(What you should do) Copy out every record below exactly as written, but leave out any pictures.

(Dataset records)
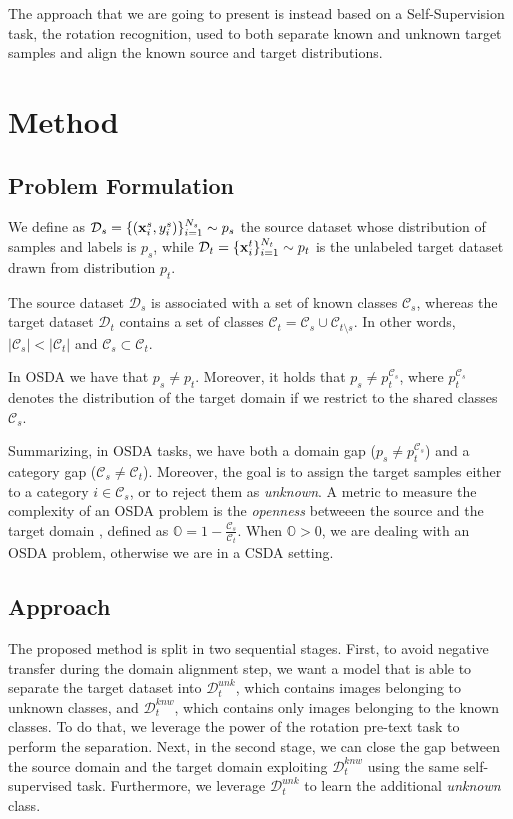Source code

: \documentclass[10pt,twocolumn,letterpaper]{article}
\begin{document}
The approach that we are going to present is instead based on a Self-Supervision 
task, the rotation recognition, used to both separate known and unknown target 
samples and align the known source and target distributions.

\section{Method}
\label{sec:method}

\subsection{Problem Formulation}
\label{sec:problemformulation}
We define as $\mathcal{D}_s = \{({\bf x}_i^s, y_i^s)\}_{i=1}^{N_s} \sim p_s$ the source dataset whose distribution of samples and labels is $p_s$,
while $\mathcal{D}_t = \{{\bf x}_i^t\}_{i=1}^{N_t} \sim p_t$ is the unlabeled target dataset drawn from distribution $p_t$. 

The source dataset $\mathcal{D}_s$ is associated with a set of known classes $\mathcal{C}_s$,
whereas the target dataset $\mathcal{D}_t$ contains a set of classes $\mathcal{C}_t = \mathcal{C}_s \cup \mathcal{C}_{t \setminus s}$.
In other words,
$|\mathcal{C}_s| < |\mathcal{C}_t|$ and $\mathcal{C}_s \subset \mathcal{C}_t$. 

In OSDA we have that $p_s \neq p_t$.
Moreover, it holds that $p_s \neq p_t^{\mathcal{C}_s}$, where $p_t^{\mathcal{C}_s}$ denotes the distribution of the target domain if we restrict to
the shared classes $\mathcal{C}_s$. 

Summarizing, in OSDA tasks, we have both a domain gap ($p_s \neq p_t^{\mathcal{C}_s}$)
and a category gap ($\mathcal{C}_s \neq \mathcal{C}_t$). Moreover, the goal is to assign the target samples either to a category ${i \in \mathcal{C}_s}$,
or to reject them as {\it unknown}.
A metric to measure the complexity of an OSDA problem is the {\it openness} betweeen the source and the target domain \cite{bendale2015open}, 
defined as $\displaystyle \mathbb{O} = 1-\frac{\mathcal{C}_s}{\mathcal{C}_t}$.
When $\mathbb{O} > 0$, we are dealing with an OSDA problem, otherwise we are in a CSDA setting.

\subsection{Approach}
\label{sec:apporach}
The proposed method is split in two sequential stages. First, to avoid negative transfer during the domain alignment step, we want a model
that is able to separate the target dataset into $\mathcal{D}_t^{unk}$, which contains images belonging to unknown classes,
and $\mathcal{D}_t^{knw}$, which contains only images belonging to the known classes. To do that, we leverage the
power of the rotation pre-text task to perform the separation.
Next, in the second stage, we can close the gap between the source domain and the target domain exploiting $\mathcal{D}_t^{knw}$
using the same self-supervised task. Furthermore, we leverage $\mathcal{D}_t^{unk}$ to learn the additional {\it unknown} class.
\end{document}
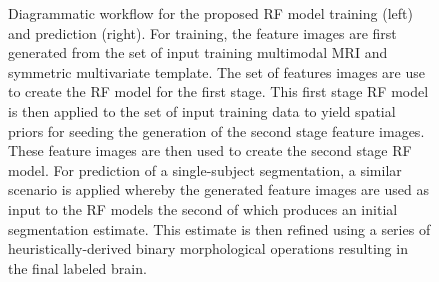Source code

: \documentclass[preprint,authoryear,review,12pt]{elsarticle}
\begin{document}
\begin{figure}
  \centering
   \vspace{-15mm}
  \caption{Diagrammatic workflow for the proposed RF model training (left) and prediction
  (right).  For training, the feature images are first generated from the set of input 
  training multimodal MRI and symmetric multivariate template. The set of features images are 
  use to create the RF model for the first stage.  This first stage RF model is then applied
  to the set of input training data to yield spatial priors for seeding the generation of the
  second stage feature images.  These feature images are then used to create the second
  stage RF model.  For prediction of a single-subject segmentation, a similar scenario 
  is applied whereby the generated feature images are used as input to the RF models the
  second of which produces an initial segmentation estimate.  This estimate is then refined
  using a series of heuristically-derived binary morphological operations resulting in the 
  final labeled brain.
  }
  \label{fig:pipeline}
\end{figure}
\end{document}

(Task response)
Source code

: \documentclass[10pt,twocolumn,letterpaper]{article}
\begin{document}
The approach that we are going to present is instead based on a Self-Supervision 
task, the rotation recognition, used to both separate known and unknown target 
samples and align the known source and target distributions.

\section{Method}
\label{sec:method}

\subsection{Problem Formulation}
\label{sec:problemformulation}
We define as $\mathcal{D}_s = \{({\bf x}_i^s, y_i^s)\}_{i=1}^{N_s} \sim p_s$ the source dataset whose distribution of samples and labels is $p_s$,
while $\mathcal{D}_t = \{{\bf x}_i^t\}_{i=1}^{N_t} \sim p_t$ is the unlabeled target dataset drawn from distribution $p_t$. 

The source dataset $\mathcal{D}_s$ is associated with a set of known classes $\mathcal{C}_s$,
whereas the target dataset $\mathcal{D}_t$ contains a set of classes $\mathcal{C}_t = \mathcal{C}_s \cup \mathcal{C}_{t \setminus s}$.
In other words,
$|\mathcal{C}_s| < |\mathcal{C}_t|$ and $\mathcal{C}_s \subset \mathcal{C}_t$. 

In OSDA we have that $p_s \neq p_t$.
Moreover, it holds that $p_s \neq p_t^{\mathcal{C}_s}$, where $p_t^{\mathcal{C}_s}$ denotes the distribution of the target domain if we restrict to
the shared classes $\mathcal{C}_s$. 

Summarizing, in OSDA tasks, we have both a domain gap ($p_s \neq p_t^{\mathcal{C}_s}$)
and a category gap ($\mathcal{C}_s \neq \mathcal{C}_t$). Moreover, the goal is to assign the target samples either to a category ${i \in \mathcal{C}_s}$,
or to reject them as {\it unknown}.
A metric to measure the complexity of an OSDA problem is the {\it openness} betweeen the source and the target domain \cite{bendale2015open}, 
defined as $\displaystyle \mathbb{O} = 1-\frac{\mathcal{C}_s}{\mathcal{C}_t}$.
When $\mathbb{O} > 0$, we are dealing with an OSDA problem, otherwise we are in a CSDA setting.

\subsection{Approach}
\label{sec:apporach}
The proposed method is split in two sequential stages. First, to avoid negative transfer during the domain alignment step, we want a model
that is able to separate the target dataset into $\mathcal{D}_t^{unk}$, which contains images belonging to unknown classes,
and $\mathcal{D}_t^{knw}$, which contains only images belonging to the known classes. To do that, we leverage the
power of the rotation pre-text task to perform the separation.
Next, in the second stage, we can close the gap between the source domain and the target domain exploiting $\mathcal{D}_t^{knw}$
using the same self-supervised task. Furthermore, we leverage $\mathcal{D}_t^{unk}$ to learn the additional {\it unknown} class.
\end{document}
Source code

: \documentclass[preprint,authoryear,review,12pt]{elsarticle}
\begin{document}
\begin{figure}
  \centering
   \vspace{-15mm}
  \caption{Diagrammatic workflow for the proposed RF model training (left) and prediction
  (right).  For training, the feature images are first generated from the set of input 
  training multimodal MRI and symmetric multivariate template. The set of features images are 
  use to create the RF model for the first stage.  This first stage RF model is then applied
  to the set of input training data to yield spatial priors for seeding the generation of the
  second stage feature images.  These feature images are then used to create the second
  stage RF model.  For prediction of a single-subject segmentation, a similar scenario 
  is applied whereby the generated feature images are used as input to the RF models the
  second of which produces an initial segmentation estimate.  This estimate is then refined
  using a series of heuristically-derived binary morphological operations resulting in the 
  final labeled brain.
  }
  \label{fig:pipeline}
\end{figure}
\end{document}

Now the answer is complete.